While the definition of yoga may differ widely based on the school of thought or discipline, the following definition serves me well:

‘Yoga – A science for living well, bringing mind, body and

breath together in the present moment.’

The YES wheel - Yoga

Yoga continues to provide me with powerful tools to deepen my relationship with my body. Each time I step on my mat, I experience what I have come to know as the two sides of myself. Early on, as I developed a yoga practice, I became aware of my frustration and even shame with my right side, the weakness, deformity and limitations of my hip and leg. I also became aware of the great pride I felt about the strength of my left side which had compensated for the other side all of my life, muscular, flexible and adept. On my mat I became aware that this dichotomy was not only physically visible, it spilled over into the way I saw myself and the world.
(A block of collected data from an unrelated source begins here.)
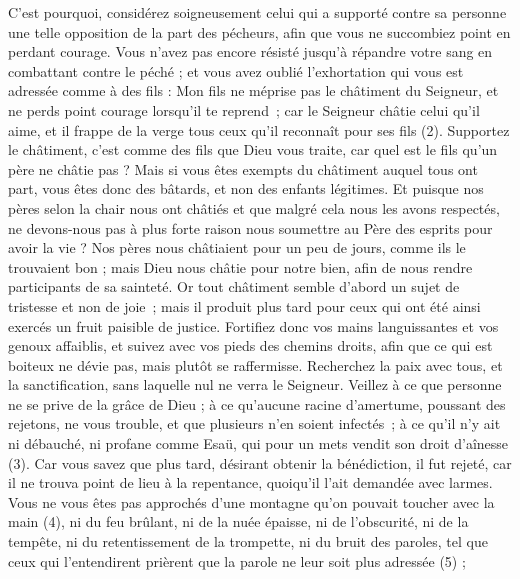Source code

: \begin{multicols}{2}
C'est pourquoi, considérez soigneusement celui qui a supporté contre sa personne une telle opposition de la part des pécheurs, afin que vous ne succombiez point en perdant courage.
Vous n'avez pas encore résisté jusqu'à répandre votre sang en combattant contre le péché ;
et vous avez oublié l'exhortation qui vous est adressée comme à des fils : Mon fils ne méprise pas le châtiment du Seigneur, et ne perds point courage lorsqu’il te reprend ;
car le Seigneur châtie celui qu'il aime, et il frappe de la verge tous ceux qu’il reconnaît pour ses fils (2).
Supportez le châtiment, c’est comme des fils que Dieu vous traite, car quel est le fils qu’un père ne châtie pas ?
Mais si vous êtes exempts du châtiment auquel tous ont part, vous êtes donc des bâtards, et non des enfants légitimes.
Et puisque nos pères selon la chair nous ont châtiés et que malgré cela nous les avons respectés, ne devons-nous pas à plus forte raison nous soumettre au Père des esprits pour avoir la vie ?
Nos pères nous châtiaient pour un peu de jours, comme ils le trouvaient bon ; mais Dieu nous châtie pour notre bien, afin de nous rendre participants de sa sainteté.
Or tout châtiment semble d’abord un sujet de tristesse et non de joie ; mais il produit plus tard pour ceux qui ont été ainsi exercés un fruit paisible de justice.
Fortifiez donc vos mains languissantes et vos genoux affaiblis,
et suivez avec vos pieds des chemins droits, afin que ce qui est boiteux ne dévie pas, mais plutôt se raffermisse.
Recherchez la paix avec tous, et la sanctification, sans laquelle nul ne verra le Seigneur.
Veillez à ce que personne ne se prive de la grâce de Dieu ; à ce qu’aucune racine d'amertume, poussant des rejetons, ne vous trouble, et que plusieurs n’en soient infectés ;
à ce qu’il n’y ait ni débauché, ni profane comme Esaü, qui pour un mets vendit son droit d’aînesse (3).
Car vous savez que plus tard, désirant obtenir la bénédiction, il fut rejeté, car il ne trouva point de lieu à la repentance, quoiqu'il l’ait demandée avec larmes.
Vous ne vous êtes pas approchés d’une montagne qu’on pouvait toucher avec la main (4), ni du feu brûlant, ni de la nuée épaisse, ni de l'obscurité, ni de la tempête,
ni du retentissement de la trompette, ni du bruit des paroles, tel que ceux qui l'entendirent prièrent que la parole ne leur soit plus adressée (5) ;

\end{multicols}
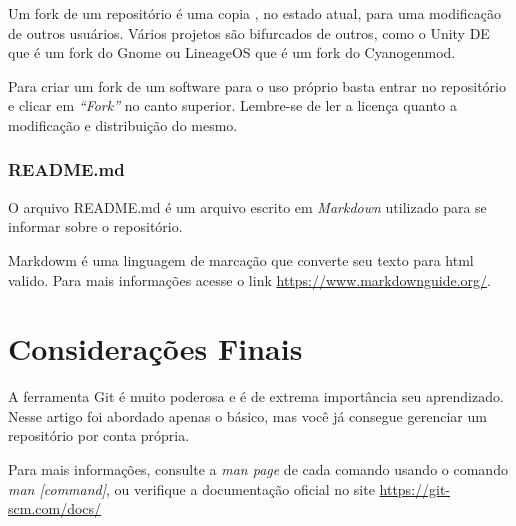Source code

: \documentclass[]{article}
\begin{document}
Um fork de um repositório é uma copia , no estado atual, para uma modificação de outros usuários.
Vários projetos são bifurcados de outros, como o Unity DE que é um fork do Gnome ou LineageOS que é um fork do Cyanogenmod.

Para criar um fork de um software para o uso próprio basta entrar no repositório e clicar em \textit{``Fork''} no canto superior.
Lembre-se de ler a licença quanto a modificação e distribuição do mesmo.

\subsubsection*{README.md}

O arquivo README.md é um arquivo escrito em \textit{Markdown} utilizado para se informar sobre o repositório.

Markdowm é uma linguagem de marcação que converte seu texto para html valido. 
Para mais informações acesse o link \url{https://www.markdownguide.org/}.
\section{Considerações Finais}
A ferramenta Git é muito poderosa e é de extrema importância seu aprendizado.
Nesse artigo foi abordado apenas o básico, mas você já consegue gerenciar um repositório por conta própria.

Para mais informações, consulte  a \textit{man page} de cada comando usando o comando \textit{man [command]}, 
ou  verifique a documentação oficial no site \url{https://git-scm.com/docs/}
\end{document}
Off the yoga mat and out in the world, I began to notice how I used my hip as was currency. I had repeated the story of my hip surgeries and years of body casts thousands of times to impress, for sympathy and as an excuse. My ‘hip saga’ was a string I plucked often, a song I knew well. I consciously and unconsciously used it to my advantage.

On my mat, I began to hear the loud persistent inner dialog, my inner ping-pong between left and right, anger and pride. With time, I became fluent in this language, becoming consciously aware of signals that had been unconsciously present but unnoticed for most of my life. My yoga practice became a learning laboratory and the perfect practice space for a developing a collaborative and kind relationship between my body and my mind.

As I continued my yoga experience, my old patterns became hugely evident and painfully unavoidable. My old story no longer rang true and it was evident that it was keeping me stuck. The currency didn’t spend like it used to and was far less satisfying. This deeper awareness called for something new. The tools of yoga provided me with awareness as well as kind and thoughtful physical responses to what my body really needed.

With awareness, inner fluency and yoga postures as tools, I continue daily to transform my inner and outer worlds by unifying my body and mind, by weaving together the two inner sides of myself, by releasing the old stories and by learning new responses to my body’s pressing needs. As a result, I feel healthy and alive!

Are you ready to reconnect with your body? Is it time to become fluent in your inner native tongue? Does your tool-kit have room for some tools for body-mind alignment? Are you ready to begin?